Just recently I have noticed yet another link back to the bad behavior of the giants: new nonprofits that were founded only to win charity funding. The founders have absolutely no interest in the causes they supposedly support. They only want access to the flood of funding pouring into charity efforts. I used to dismiss such organizations as scams. Alas, I’m finding there’s often more to the story. The founders may have originally had good intentions, but the deluge of charity grandstanding pulled them away from creating a healthy organization that would have stood on its own merits. Instead they fabricated it into a fantasy form built on the vapors of charity funding promises. I’ve encountered such organizations in both the developed and developing parts of our world. Any organization that sets aside its original purpose in order to go after funding is guilty.

This past month I read two books that confirmed my suspicions, but have only heightened my concern. If you have ever questioned a charity effort and want to learn some very disturbing details, first read Dead Aid. The author, Dambisa Moyo, is a highly educated economist from Zambia. She reveals the dysfunction of international aid programs and does so in a professional, objective manner. You will be disturbed enough. If you are still hungering for more gory details, move on to The Crisis Caravan by Linda Polman. She is a journalist from the Netherlands who lays out countless abominations caused by charity nonprofits. Can you imagine warring factions amputating the limbs of their civilians in order to attract charity funding? This and many other horrific images will snap into focus if you read her book.

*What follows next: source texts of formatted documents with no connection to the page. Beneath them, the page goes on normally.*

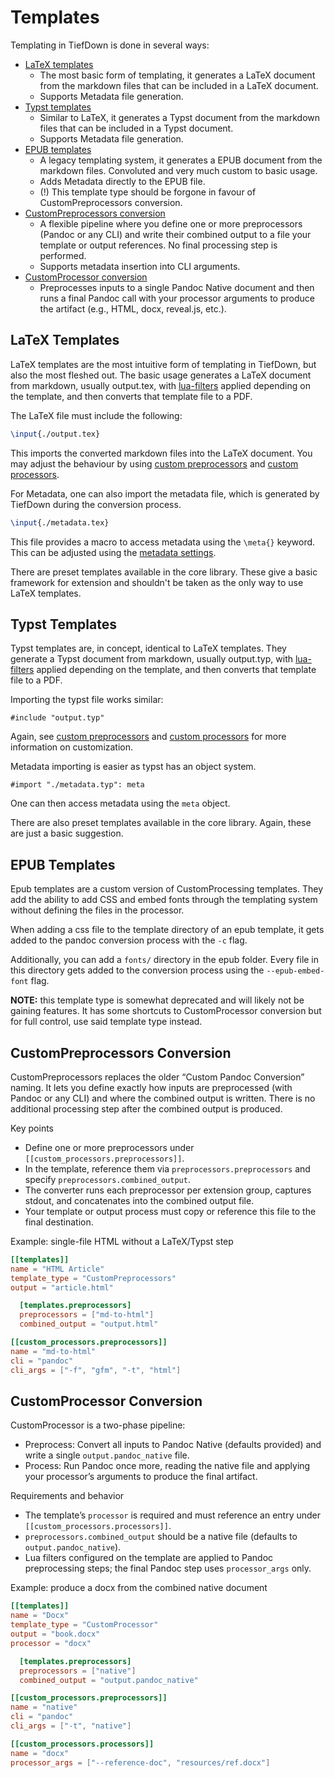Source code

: # Templates

Templating in TiefDown is done in several ways:

- [LaTeX templates](#latex-templates)
  - The most basic form of templating, it generates a LaTeX document from the
    markdown files that can be included in a LaTeX document.
  - Supports Metadata file generation.
- [Typst templates](#typst-templates)
  - Similar to LaTeX, it generates a Typst document from the markdown files
    that can be included in a Typst document.
  - Supports Metadata file generation.
- [EPUB templates](#epub-templates)
  - A legacy templating system, it generates a EPUB document from the markdown
    files. Convoluted and very much custom to basic usage.
  - Adds Metadata directly to the EPUB file.
  - (!) This template type should be forgone in favour of CustomPreprocessors
    conversion.
- [CustomPreprocessors conversion](#custompreprocessors-conversion)
  - A flexible pipeline where you define one or more preprocessors (Pandoc or
    any CLI) and write their combined output to a file your template or output
    references. No final processing step is performed.
  - Supports metadata insertion into CLI arguments.
- [CustomProcessor conversion](#customprocessor-conversion)
  - Preprocesses inputs to a single Pandoc Native document and then runs a
    final Pandoc call with your processor arguments to produce the artifact
    (e.g., HTML, docx, reveal.js, etc.).

## LaTeX Templates

LaTeX templates are the most intuitive form of templating in TiefDown, but also
the most fleshed out. The basic usage generates a LaTeX document from markdown,
usually output.tex, with [lua-filters](#lua-filters) applied depending on the
template, and then converts that template file to a PDF.

The LaTeX file must include the following:

```latex
\input{./output.tex}
```

This imports the converted markdown files into the LaTeX document. You may
adjust the behaviour by using [custom preprocessors](#custom-processors) and
[custom processors](#custom-processors).

For Metadata, one can also import the metadata file, which is generated by
TiefDown during the conversion process.

```latex
\input{./metadata.tex}
```

This file provides a macro to access metadata using the `\meta{}` keyword.
This can be adjusted using the [metadata settings](#metadata-settings).

There are preset templates available in the core library. These give a basic
framework for extension and shouldn't be taken as the only way to use LaTeX
templates.

## Typst Templates

Typst templates are, in concept, identical to LaTeX templates. They generate a
Typst document from markdown, usually output.typ, with [lua-filters](#lua-filters)
applied depending on the template, and then converts that template file to a PDF.

Importing the typst file works similar:

```typst
#include "output.typ"
```

Again, see [custom preprocessors](#custom-processors) and
[custom processors](#custom-processors) for more information on customization.

Metadata importing is easier as typst has an object system.

```typst
#import "./metadata.typ": meta
```

One can then access metadata using the `meta` object.

There are also preset templates available in the core library. Again, these
are just a basic suggestion.

## EPUB Templates

Epub templates are a custom version of CustomProcessing templates. They add the
ability to add CSS and embed fonts through the templating system without defining
the files in the processor.

When adding a css file to the template directory of an epub template, it gets
added to the pandoc conversion process with the `-c` flag.

Additionally, you can add a `fonts/` directory in the epub folder. Every file in
this directory gets added to the conversion process using the `--epub-embed-font`
flag.

**NOTE:** this template type is somewhat deprecated and will likely not be gaining 
features. It has some shortcuts to CustomProcessor conversion but for full
control, use said template type instead.

## CustomPreprocessors Conversion

CustomPreprocessors replaces the older “Custom Pandoc Conversion” naming. It lets
you define exactly how inputs are preprocessed (with Pandoc or any CLI) and where
the combined output is written. There is no additional processing step after the
combined output is produced.

Key points

- Define one or more preprocessors under `[[custom_processors.preprocessors]]`.
- In the template, reference them via `preprocessors.preprocessors` and specify
  `preprocessors.combined_output`.
- The converter runs each preprocessor per extension group, captures stdout, and
  concatenates into the combined output file.
- Your template or output process must copy or reference this file to the final
  destination.

Example: single-file HTML without a LaTeX/Typst step

```toml
[[templates]]
name = "HTML Article"
template_type = "CustomPreprocessors"
output = "article.html"

  [templates.preprocessors]
  preprocessors = ["md-to-html"]
  combined_output = "output.html"

[[custom_processors.preprocessors]]
name = "md-to-html"
cli = "pandoc"
cli_args = ["-f", "gfm", "-t", "html"]
```

## CustomProcessor Conversion

CustomProcessor is a two-phase pipeline:

- Preprocess: Convert all inputs to Pandoc Native (defaults provided) and write
  a single `output.pandoc_native` file.
- Process: Run Pandoc once more, reading the native file and applying your
  processor’s arguments to produce the final artifact.

Requirements and behavior

- The template’s `processor` is required and must reference an entry under
  `[[custom_processors.processors]]`.
- `preprocessors.combined_output` should be a native file (defaults to
  `output.pandoc_native`).
- Lua filters configured on the template are applied to Pandoc preprocessing
  steps; the final Pandoc step uses `processor_args` only.

Example: produce a docx from the combined native document

```toml
[[templates]]
name = "Docx"
template_type = "CustomProcessor"
output = "book.docx"
processor = "docx"

  [templates.preprocessors]
  preprocessors = ["native"]
  combined_output = "output.pandoc_native"

[[custom_processors.preprocessors]]
name = "native"
cli = "pandoc"
cli_args = ["-t", "native"]

[[custom_processors.processors]]
name = "docx"
processor_args = ["--reference-doc", "resources/ref.docx"]
```
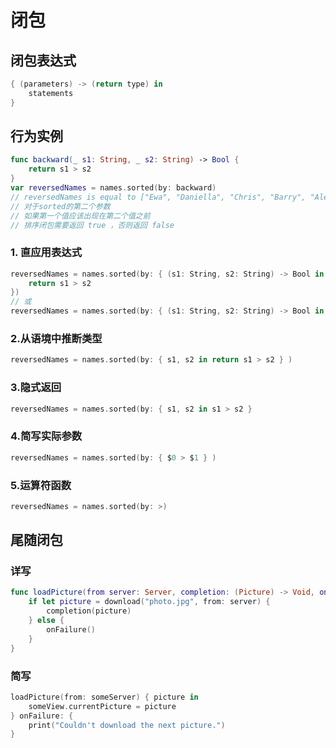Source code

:# 闭包

## 闭包表达式

```swift
{ (parameters) -> (return type) in
    statements
}
```

## 行为实例

```swift
func backward(_ s1: String, _ s2: String) -> Bool {
    return s1 > s2
}
var reversedNames = names.sorted(by: backward)
// reversedNames is equal to ["Ewa", "Daniella", "Chris", "Barry", "Alex"]
// 对于sorted的第二个参数
// 如果第一个值应该出现在第二个值之前
// 排序闭包需要返回 true ，否则返回 false
```

### 1. 直应用表达式

```swift
reversedNames = names.sorted(by: { (s1: String, s2: String) -> Bool in
    return s1 > s2
})
// 或
reversedNames = names.sorted(by: { (s1: String, s2: String) -> Bool in return s1 > s2 } )
```

### 2.从语境中推断类型

```swift
reversedNames = names.sorted(by: { s1, s2 in return s1 > s2 } )
```

### 3.隐式返回

```swift
reversedNames = names.sorted(by: { s1, s2 in s1 > s2 }
```

### 4.简写实际参数

```swift
reversedNames = names.sorted(by: { $0 > $1 } )
```

### 5.运算符函数

```swift
reversedNames = names.sorted(by: >)
```

## 尾随闭包

### 详写

```swift
func loadPicture(from server: Server, completion: (Picture) -> Void, onFailure: () -> Void) {
    if let picture = download("photo.jpg", from: server) {
        completion(picture)
    } else {
        onFailure()
    }
}
```

### 简写

```swift
loadPicture(from: someServer) { picture in
    someView.currentPicture = picture
} onFailure: {
    print("Couldn't download the next picture.")
}
```

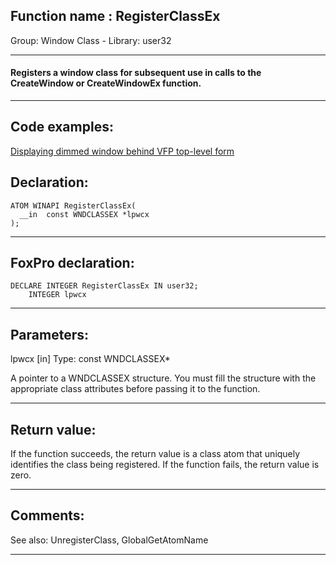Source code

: 
## Function name : RegisterClassEx
Group: Window Class - Library: user32    
***  


#### Registers a window class for subsequent use in calls to the CreateWindow or CreateWindowEx function.
***  


## Code examples:
[Displaying dimmed window behind VFP top-level form](../../samples/sample_578.md)  

## Declaration:
```foxpro  
ATOM WINAPI RegisterClassEx(
  __in  const WNDCLASSEX *lpwcx
);  
```  
***  


## FoxPro declaration:
```foxpro  
DECLARE INTEGER RegisterClassEx IN user32;
	INTEGER lpwcx  
```  
***  


## Parameters:
lpwcx [in]
Type: const WNDCLASSEX*

A pointer to a WNDCLASSEX structure. You must fill the structure with the appropriate class attributes before passing it to the function.  
***  


## Return value:
If the function succeeds, the return value is a class atom that uniquely identifies the class being registered. If the function fails, the return value is zero.  
***  


## Comments:
See also: UnregisterClass, GlobalGetAtomName   
  
***  


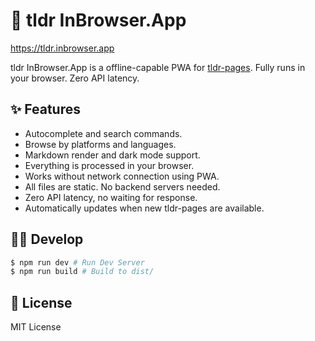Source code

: # 📝 tldr InBrowser.App

https://tldr.inbrowser.app

tldr InBrowser.App is a offline-capable PWA for [tldr-pages](https://github.com/tldr-pages/tldr). Fully runs in your browser. Zero API latency.

## ✨ Features

* Autocomplete and search commands.
* Browse by platforms and languages.
* Markdown render and dark mode support.
* Everything is processed in your browser.
* Works without network connection using PWA.
* All files are static. No backend servers needed.
* Zero API latency, no waiting for response.
* Automatically updates when new tldr-pages are available.

## 🧑‍💻 Develop


```sh
$ npm run dev # Run Dev Server
$ npm run build # Build to dist/
```

## 📝 License

MIT License
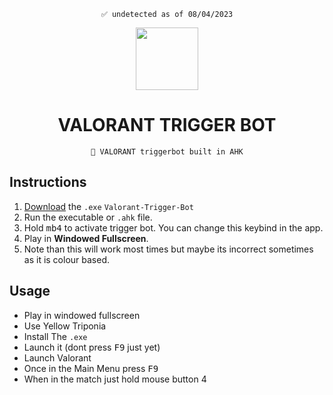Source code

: 

<div align=center>

  ```
  ✅ undetected as of 08/04/2023
  ```
  
  <img src="https://static.vecteezy.com/system/resources/previews/019/763/186/original/valorant-logo-transparent-free-png.png" width=100>
  
  # VALORANT TRIGGER BOT
  ```
  🎯 VALORANT triggerbot built in AHK
  ```
  
</div>

## Instructions
1. [Download](https://github.com/unofficialdxnny/Valorant-Trigger-Bot/releases/tag/1.0.0) the `.exe` `Valorant-Trigger-Bot`
2. Run the executable or `.ahk` file.
3. Hold <kbd>mb4</kbd> to activate trigger bot. You can change this keybind in the app.
4. Play in **Windowed Fullscreen**.
5. Note than this will work most times but maybe its incorrect sometimes as it is colour based.


## Usage

- Play in windowed fullscreen
- Use Yellow Triponia
- Install The `.exe`
- Launch it (dont press <kbd>F9</kbd> just yet)
- Launch Valorant
- Once in the Main Menu press <kbd>F9</kbd>
- When in the match just hold mouse button 4

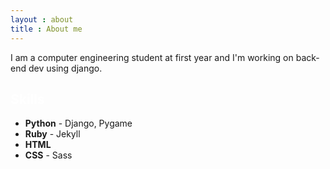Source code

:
 ```yaml
---
layout : about
title : About me
---
```


I am a computer engineering student at first year and I'm working on back-end dev using django.

## <span style="color:white">Skills</span>
- **Python** - Django, Pygame
- **Ruby** - Jekyll
- **HTML**
- **CSS** - Sass
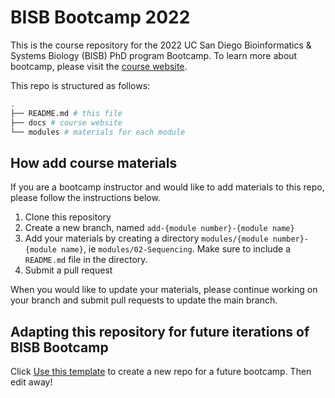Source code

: # BISB Bootcamp 2022

This is the course repository for the 2022 UC San Diego Bioinformatics & Systems Biology (BISB) PhD program Bootcamp. To learn more about bootcamp, please visit the [course website](https://bioinfo-ucsd.github.io/BISB-Bootcamp-2022/).

This repo is structured as follows:

```bash
.
├── README.md # this file
├── docs # course website
└── modules # materials for each module
```

## How add course materials

If you are a bootcamp instructor and would like to add materials to this repo, please follow the instructions below.

1. Clone this repository
2. Create a new branch, named `add-{module number}-{module name}`
3. Add your materials by creating a directory  `modules/{module number}-{module name}`, ie `modules/02-Sequencing`. Make sure to include a `README.md` file in the directory.
4. Submit a pull request

When you would like to update your materials, please continue working on your branch and submit pull requests to update the main branch.

## Adapting this repository for future iterations of BISB Bootcamp

Click [Use this template](https://github.com/bioinfo-ucsd/BISB-Bootcamp-2022/generate) to create a new repo for a future bootcamp. Then edit away!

Neither of these books offers realistic solutions. At least Dead Aid includes suggestions for high-level adjustments within world economies. But there is no mention in either book about what to do with all of this out-of-control charity mayhem. Now I know without a doubt that charity does cause enormous harm. Yet its source is that simple charity seed that lies in all of our hearts, so I’m not convinced that charity itself is a bad thing.

Unfortunately we also have brains that lead us into supposedly logical behaviors. Sure we were founded to make our city bikeable, but look at all the health funding we could get if we promise to open a clinic instead. Of course we should all stampede to the sight of a natural disaster and then fight over funding. So what if warlords steal charity funding or use it as a game piece against their opponent. If we can feed just one person, all of this will be worth it. Or perhaps our brains aren’t working hard enough...

The next piece of this puzzle I’ll be pondering is how to shift all this misused energy back onto a path that aligns with our charitable intentions: to help our neighbor without causing harm to others. I hope that One Street can escort a few misguided bicycle organizations back onto such a path and in so doing we’ll discover effective steps that may be replicable elsewhere. If many more people do the same, we might just redirect this charity stampede back into a beneficial direction.